> **WHAT TO WORK ON**: From the entries that follow, copy each line in which "rewards" appears.

> **DATA RECORDS**:
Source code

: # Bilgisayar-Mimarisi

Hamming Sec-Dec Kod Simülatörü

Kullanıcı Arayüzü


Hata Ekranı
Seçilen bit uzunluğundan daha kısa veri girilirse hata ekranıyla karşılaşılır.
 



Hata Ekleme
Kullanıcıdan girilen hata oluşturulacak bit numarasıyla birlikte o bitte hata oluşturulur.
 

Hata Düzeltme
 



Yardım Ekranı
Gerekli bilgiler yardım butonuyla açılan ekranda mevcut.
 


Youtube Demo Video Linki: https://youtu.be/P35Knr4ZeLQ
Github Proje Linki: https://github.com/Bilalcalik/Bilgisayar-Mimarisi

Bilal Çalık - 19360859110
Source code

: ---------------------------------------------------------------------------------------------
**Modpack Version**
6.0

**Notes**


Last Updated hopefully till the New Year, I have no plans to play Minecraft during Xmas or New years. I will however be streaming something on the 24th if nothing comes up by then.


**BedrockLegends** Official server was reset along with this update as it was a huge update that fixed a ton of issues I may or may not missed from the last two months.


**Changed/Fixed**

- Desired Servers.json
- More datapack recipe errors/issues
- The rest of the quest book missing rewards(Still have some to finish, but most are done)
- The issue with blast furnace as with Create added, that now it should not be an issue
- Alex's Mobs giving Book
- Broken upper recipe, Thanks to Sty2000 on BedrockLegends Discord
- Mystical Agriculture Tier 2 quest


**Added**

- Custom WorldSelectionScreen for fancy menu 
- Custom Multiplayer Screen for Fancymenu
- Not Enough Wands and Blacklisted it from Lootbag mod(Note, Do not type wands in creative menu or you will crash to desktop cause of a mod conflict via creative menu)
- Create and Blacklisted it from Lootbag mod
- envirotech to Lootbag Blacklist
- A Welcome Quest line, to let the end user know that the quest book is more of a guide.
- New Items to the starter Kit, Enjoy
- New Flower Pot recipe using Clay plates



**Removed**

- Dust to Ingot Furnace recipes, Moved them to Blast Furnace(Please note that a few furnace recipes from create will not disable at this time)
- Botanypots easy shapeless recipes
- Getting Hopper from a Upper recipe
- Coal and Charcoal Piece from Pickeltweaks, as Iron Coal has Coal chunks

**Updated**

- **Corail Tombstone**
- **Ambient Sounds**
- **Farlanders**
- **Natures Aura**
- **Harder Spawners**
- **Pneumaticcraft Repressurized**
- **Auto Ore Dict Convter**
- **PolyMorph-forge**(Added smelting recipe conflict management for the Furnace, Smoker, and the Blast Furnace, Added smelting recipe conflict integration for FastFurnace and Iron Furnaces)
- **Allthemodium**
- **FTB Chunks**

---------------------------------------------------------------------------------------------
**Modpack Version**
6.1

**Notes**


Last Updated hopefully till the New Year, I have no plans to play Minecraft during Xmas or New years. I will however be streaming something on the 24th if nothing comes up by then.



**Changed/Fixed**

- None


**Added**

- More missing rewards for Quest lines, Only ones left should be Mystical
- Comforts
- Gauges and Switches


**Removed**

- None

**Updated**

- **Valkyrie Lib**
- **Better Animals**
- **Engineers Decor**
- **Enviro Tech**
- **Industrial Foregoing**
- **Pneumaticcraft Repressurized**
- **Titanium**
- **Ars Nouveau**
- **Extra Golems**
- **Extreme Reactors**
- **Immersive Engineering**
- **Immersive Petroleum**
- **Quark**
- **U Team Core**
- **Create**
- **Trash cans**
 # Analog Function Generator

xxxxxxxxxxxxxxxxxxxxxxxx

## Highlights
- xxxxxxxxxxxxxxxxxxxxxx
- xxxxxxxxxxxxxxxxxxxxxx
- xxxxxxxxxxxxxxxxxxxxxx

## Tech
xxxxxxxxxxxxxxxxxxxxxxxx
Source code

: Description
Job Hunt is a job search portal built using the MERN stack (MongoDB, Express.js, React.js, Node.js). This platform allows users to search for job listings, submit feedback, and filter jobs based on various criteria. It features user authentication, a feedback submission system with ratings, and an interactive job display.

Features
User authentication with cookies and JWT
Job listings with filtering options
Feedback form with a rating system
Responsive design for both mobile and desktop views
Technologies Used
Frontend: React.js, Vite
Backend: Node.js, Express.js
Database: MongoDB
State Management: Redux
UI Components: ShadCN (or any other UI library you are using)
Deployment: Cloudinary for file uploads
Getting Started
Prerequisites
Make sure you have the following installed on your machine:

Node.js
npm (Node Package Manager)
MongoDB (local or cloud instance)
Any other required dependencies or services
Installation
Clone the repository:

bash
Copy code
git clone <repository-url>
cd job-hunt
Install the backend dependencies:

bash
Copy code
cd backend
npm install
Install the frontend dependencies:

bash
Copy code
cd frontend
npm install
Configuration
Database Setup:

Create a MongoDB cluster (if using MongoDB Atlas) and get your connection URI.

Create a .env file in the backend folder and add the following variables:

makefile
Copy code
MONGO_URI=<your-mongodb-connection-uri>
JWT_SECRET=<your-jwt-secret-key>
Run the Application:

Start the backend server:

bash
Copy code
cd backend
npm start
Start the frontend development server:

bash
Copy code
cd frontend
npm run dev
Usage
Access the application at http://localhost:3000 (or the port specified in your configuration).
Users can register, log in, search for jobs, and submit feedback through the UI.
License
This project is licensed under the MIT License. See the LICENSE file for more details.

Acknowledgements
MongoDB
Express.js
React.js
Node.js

> **PROBLEM SOLUTION**:
- The rest of the quest book missing rewards(Still have some to finish, but most are done)
- More missing rewards for Quest lines, Only ones left should be Mystical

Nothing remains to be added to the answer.